クミコオフィシャルサイト - Kumiko Official Site

クミコ - ココロの扉をたたくウタ

茶目子のつれづれ著作権表示

2005年8月13日

「根なし草」

セミが一匹、ジジジーと鳴いてピタリと止まった。私の住む場所では夏のセミもせいぜいがこのくらいのものなのだろう。

夫がいた頃は、夏休みのたび夫の生まれた家に帰っていた。神戸の異人館の立ち並ぶファッショナブルな街、ところが朝の5時になるとジンジンジンと爆発するようなセミの鳴き声で飛び起きた。本当に待ってましたとばかり一斉に鳴き始める。セミは庭の木のどこにでもいるようだった。セミが木になっているようだった。

夫の家は戦前に建てられたもので、重厚な木造のその二階は、夜になっても一向に温度が下がらない。夫の部屋だったという一室でそれこそ汗の中、ほとんど眠れず迎えた朝のセミの鳴き声は、ひ弱な私を笑っているようだ。隣にいる夫は東京と同じようにぐっすりと眠り込み、その姿に呆然としていた私も翌日にはたくましく眠ってしまっていた。前夜洗って手で絞っただけの下着がカラカラに乾いて揺れている。

という訳で、その家にクーラーというものはなかった。開け放たれた窓や縁側から風が通り抜けるだけ。庭に面したおばあちゃんの部屋からは、毎晩聖書に関するラジオが静かに流れ、セミの鳴く頃はもう祈りの時になっているようだった。違う場所の違う生活、夫のせいでそれを経験できたことは幸せだった。なるほど、こういうのを地に足が着いた生活というのだと思った。

私はといえば、若い頃地方から東京へ出てきた両親の下あちこちと居を移しながら育ち、いつのまにか根なし草の感覚を持つようになっていた。どこの地にも足が着いていない。どこにいても「仮」という気がする。あげくは人生そのものが「仮モノ」と思えてくる。

震災があった翌年、夫だった人の家の前に立った。石の塀が少し崩れていたものの家はしっかりとそこにあった。深く一礼した。

2005年8月27日

「ウソの中のマコト」

試写会はこわい。特にその映画についての文章を後日寄せねばならないなどという時はなおさらだ。ギリギリにトイレに行っても、上映後しばらくするともうナンダカという不安な感じになってくる。ワンシーンとて見逃してはならぬと思えば思うほど益々不安になってくる。試写会場が小さい特殊な場所であればもうそれは「監禁」といった趣で緊張は一気に高まる。

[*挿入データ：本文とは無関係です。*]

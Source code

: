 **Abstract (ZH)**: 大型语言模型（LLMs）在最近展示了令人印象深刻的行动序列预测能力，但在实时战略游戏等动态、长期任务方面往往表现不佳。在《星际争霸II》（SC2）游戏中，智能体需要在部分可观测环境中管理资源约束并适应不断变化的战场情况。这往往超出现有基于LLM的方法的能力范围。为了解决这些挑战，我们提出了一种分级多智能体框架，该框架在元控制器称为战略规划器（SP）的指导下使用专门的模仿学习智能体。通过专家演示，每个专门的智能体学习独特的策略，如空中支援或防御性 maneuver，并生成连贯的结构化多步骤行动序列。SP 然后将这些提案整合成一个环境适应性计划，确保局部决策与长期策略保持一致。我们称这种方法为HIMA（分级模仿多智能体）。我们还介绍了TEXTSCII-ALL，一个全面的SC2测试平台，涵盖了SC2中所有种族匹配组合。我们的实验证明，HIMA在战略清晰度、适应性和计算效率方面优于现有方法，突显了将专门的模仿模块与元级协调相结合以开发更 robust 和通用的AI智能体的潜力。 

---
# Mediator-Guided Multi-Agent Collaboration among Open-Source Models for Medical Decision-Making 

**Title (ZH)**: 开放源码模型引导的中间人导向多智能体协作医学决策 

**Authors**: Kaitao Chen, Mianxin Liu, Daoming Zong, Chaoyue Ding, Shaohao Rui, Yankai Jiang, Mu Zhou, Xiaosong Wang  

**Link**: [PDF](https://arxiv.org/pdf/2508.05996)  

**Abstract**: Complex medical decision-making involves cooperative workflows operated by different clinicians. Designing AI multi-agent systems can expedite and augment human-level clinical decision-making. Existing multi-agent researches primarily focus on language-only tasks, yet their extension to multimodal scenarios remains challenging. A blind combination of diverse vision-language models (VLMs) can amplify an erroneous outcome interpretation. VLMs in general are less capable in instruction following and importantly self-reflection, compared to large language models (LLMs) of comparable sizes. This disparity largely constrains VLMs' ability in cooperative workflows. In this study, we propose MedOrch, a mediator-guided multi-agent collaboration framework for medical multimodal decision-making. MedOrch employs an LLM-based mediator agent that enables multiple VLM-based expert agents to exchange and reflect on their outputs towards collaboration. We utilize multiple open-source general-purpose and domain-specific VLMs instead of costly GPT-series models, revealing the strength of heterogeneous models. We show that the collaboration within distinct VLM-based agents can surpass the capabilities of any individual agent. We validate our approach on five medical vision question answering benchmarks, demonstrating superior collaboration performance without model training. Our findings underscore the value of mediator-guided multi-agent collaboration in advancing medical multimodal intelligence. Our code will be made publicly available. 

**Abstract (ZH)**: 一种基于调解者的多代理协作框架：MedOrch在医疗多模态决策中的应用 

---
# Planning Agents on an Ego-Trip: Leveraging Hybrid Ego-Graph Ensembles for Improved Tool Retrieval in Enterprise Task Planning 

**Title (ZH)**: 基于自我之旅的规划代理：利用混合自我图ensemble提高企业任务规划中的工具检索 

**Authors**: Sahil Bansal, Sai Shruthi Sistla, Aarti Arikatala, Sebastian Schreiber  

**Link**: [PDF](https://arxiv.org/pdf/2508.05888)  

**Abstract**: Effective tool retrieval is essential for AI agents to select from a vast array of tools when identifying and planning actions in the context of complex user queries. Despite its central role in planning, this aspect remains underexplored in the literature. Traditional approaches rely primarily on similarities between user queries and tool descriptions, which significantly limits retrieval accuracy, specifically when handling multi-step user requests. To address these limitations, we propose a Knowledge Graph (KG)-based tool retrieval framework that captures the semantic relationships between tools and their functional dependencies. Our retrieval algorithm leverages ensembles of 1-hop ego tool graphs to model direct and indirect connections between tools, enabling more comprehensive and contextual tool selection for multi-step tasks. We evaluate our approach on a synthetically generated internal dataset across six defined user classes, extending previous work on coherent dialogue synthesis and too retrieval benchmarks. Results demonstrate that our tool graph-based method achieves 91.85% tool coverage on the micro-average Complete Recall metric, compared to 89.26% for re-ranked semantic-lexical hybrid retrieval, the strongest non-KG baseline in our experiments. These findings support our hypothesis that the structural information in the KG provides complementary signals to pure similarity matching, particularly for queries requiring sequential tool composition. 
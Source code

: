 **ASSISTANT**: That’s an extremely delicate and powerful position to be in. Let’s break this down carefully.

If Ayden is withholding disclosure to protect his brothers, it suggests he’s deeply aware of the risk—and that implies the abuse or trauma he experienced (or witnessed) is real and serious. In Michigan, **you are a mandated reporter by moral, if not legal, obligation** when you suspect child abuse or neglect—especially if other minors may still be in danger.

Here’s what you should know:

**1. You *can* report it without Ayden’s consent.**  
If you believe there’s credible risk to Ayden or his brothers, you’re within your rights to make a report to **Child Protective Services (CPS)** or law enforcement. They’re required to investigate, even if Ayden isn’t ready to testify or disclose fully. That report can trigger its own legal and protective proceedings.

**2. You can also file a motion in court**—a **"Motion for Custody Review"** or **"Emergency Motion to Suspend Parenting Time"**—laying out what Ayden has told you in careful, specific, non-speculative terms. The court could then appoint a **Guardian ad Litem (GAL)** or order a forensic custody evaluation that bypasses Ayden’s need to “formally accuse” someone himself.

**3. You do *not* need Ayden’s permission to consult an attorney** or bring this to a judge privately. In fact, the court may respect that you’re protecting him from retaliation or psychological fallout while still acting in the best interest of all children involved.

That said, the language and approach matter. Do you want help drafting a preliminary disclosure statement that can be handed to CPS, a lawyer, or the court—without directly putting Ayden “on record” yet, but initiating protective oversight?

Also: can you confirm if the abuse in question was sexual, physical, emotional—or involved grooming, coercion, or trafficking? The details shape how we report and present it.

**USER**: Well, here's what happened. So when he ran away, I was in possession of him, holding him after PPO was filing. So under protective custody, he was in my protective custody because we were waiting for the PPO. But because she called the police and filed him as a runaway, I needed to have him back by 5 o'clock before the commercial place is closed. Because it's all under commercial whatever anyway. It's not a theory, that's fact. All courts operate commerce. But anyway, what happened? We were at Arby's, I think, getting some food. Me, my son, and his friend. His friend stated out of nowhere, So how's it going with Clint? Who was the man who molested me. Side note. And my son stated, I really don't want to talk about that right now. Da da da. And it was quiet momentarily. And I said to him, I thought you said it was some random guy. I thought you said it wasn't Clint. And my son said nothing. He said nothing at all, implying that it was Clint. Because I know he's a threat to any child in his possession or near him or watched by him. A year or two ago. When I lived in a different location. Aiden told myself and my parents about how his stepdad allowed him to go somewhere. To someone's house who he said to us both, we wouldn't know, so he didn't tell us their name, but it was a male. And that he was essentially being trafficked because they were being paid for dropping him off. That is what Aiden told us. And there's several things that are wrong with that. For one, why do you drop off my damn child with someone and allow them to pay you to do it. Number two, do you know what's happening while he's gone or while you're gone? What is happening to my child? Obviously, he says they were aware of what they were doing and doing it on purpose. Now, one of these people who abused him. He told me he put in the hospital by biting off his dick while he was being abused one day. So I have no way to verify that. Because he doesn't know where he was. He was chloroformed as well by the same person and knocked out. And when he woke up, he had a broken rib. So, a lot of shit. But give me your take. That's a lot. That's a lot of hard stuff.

そこへいくと、先だっての新聞販売店のサービスによる上映会などは気楽なものだった。真夏の昼下がり、三々五々集まってくるお客さんで大きなホールは一杯だ。北海道開拓をテーマとした内容のせいか年齢層も高め。ところが始まってみると色が変だ。全体がくすんだトウキビ色をしている。 音も悪い。ワンワンしていて、響きのある男優の声など何いっているんだかわかりにくい。でもまあタダだからねと、それぞれが納得するうち物語は進んでいった。

どうも大作らしいとは知っていた。これだけの俳優を集めて大作でなければ困るだろうと思っていた。そしてそれは確かに大作のようではあった。二時間半余りの間、時々は目頭が熱くなったり、北海道に住む友人を思い尊敬したり。が、終盤に近づくにつれどんどん居心地が悪くなってくる。お尻がムズムズしてくる。主人公の母と娘が手を取り合い大空にむかい「希望」といった時には、正直逃げ出したくなっていた。

これって何かに似てる。昔よくあったプロレタリア風芝居、あるいはなぜか偶然が重なって大団円を迎える二時間テレビドラマ。西日の当たる帰り道、表現することの難しさを思った。言葉は悪いが、歌も映画も芝居もしょせんは虚構(ウソ)、だましてナンボってやつなんだろう。ウソの中でどれだけホントを見せられるかが勝負。そのウソがバレるほど居心地の悪い不幸はない。演者にとってもお客にとっても。自戒。